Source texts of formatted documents

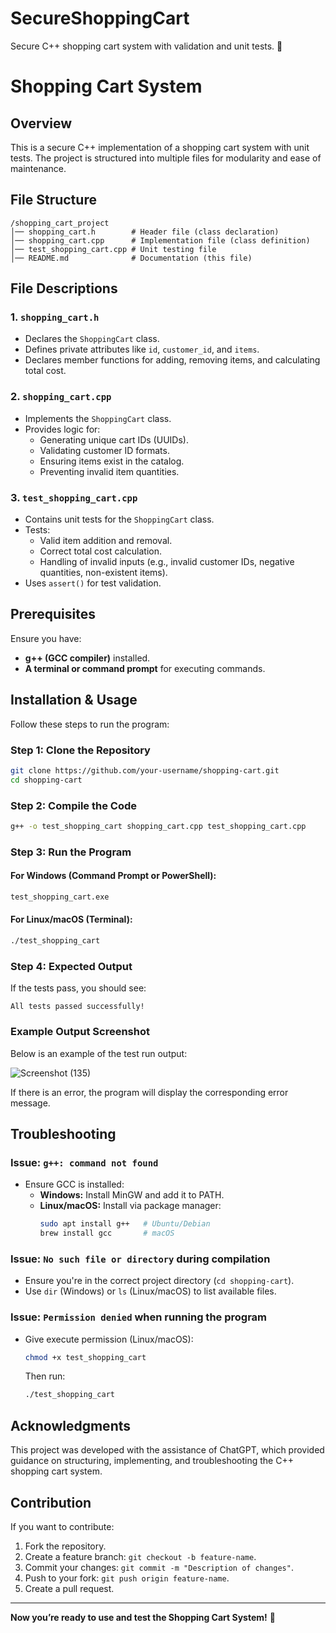 # SecureShoppingCart
Secure C++ shopping cart system with validation and unit tests. 🚀

# Shopping Cart System

## Overview
This is a secure C++ implementation of a shopping cart system with unit tests. The project is structured into multiple files for modularity and ease of maintenance.

## File Structure
```
/shopping_cart_project
│── shopping_cart.h        # Header file (class declaration)
│── shopping_cart.cpp      # Implementation file (class definition)
│── test_shopping_cart.cpp # Unit testing file
│── README.md              # Documentation (this file)
```

## File Descriptions
### 1. `shopping_cart.h`
- Declares the `ShoppingCart` class.
- Defines private attributes like `id`, `customer_id`, and `items`.
- Declares member functions for adding, removing items, and calculating total cost.

### 2. `shopping_cart.cpp`
- Implements the `ShoppingCart` class.
- Provides logic for:
  - Generating unique cart IDs (UUIDs).
  - Validating customer ID formats.
  - Ensuring items exist in the catalog.
  - Preventing invalid item quantities.

### 3. `test_shopping_cart.cpp`
- Contains unit tests for the `ShoppingCart` class.
- Tests:
  - Valid item addition and removal.
  - Correct total cost calculation.
  - Handling of invalid inputs (e.g., invalid customer IDs, negative quantities, non-existent items).
- Uses `assert()` for test validation.
  

## Prerequisites
Ensure you have:
- **g++ (GCC compiler)** installed.
- **A terminal or command prompt** for executing commands.

## Installation & Usage
Follow these steps to run the program:

### **Step 1: Clone the Repository**
```sh
git clone https://github.com/your-username/shopping-cart.git
cd shopping-cart
```

### **Step 2: Compile the Code**
```sh
g++ -o test_shopping_cart shopping_cart.cpp test_shopping_cart.cpp
```

### **Step 3: Run the Program**
#### **For Windows (Command Prompt or PowerShell):**
```sh
test_shopping_cart.exe
```
#### **For Linux/macOS (Terminal):**
```sh
./test_shopping_cart
```

### **Step 4: Expected Output**
If the tests pass, you should see:

```
All tests passed successfully!
```
### **Example Output Screenshot**
Below is an example of the test run output:


![Screenshot (135)](https://github.com/user-attachments/assets/bc52b34e-ca21-4065-9f07-60b0b0f454cf)



If there is an error, the program will display the corresponding error message.

## Troubleshooting
### **Issue: `g++: command not found`**
- Ensure GCC is installed:
  - **Windows:** Install MinGW and add it to PATH.
  - **Linux/macOS:** Install via package manager:
    ```sh
    sudo apt install g++   # Ubuntu/Debian
    brew install gcc       # macOS
    ```

### **Issue: `No such file or directory` during compilation**
- Ensure you're in the correct project directory (`cd shopping-cart`).
- Use `dir` (Windows) or `ls` (Linux/macOS) to list available files.

### **Issue: `Permission denied` when running the program**
- Give execute permission (Linux/macOS):
  ```sh
  chmod +x test_shopping_cart
  ```
  Then run:
  ```sh
  ./test_shopping_cart
  ```
## Acknowledgments

This project was developed with the assistance of ChatGPT, which provided guidance on structuring, implementing, and troubleshooting the C++ shopping cart system.

## Contribution
If you want to contribute:
1. Fork the repository.
2. Create a feature branch: `git checkout -b feature-name`.
3. Commit your changes: `git commit -m "Description of changes"`.
4. Push to your fork: `git push origin feature-name`.
5. Create a pull request.

---

**Now you’re ready to use and test the Shopping Cart System!** 🚀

■ **EXERCISE GOAL**
Beginning with the line that has "- Declares the" and ending with the line that has "- Preventing invalid item quantities.", set down the lines above exactly and include no others.

■ **PROBLEM SOLUTION**
- Declares the `ShoppingCart` class.
- Defines private attributes like `id`, `customer_id`, and `items`.
- Declares member functions for adding, removing items, and calculating total cost.

### 2. `shopping_cart.cpp`
- Implements the `ShoppingCart` class.
- Provides logic for:
  - Generating unique cart IDs (UUIDs).
  - Validating customer ID formats.
  - Ensuring items exist in the catalog.
  - Preventing invalid item quantities.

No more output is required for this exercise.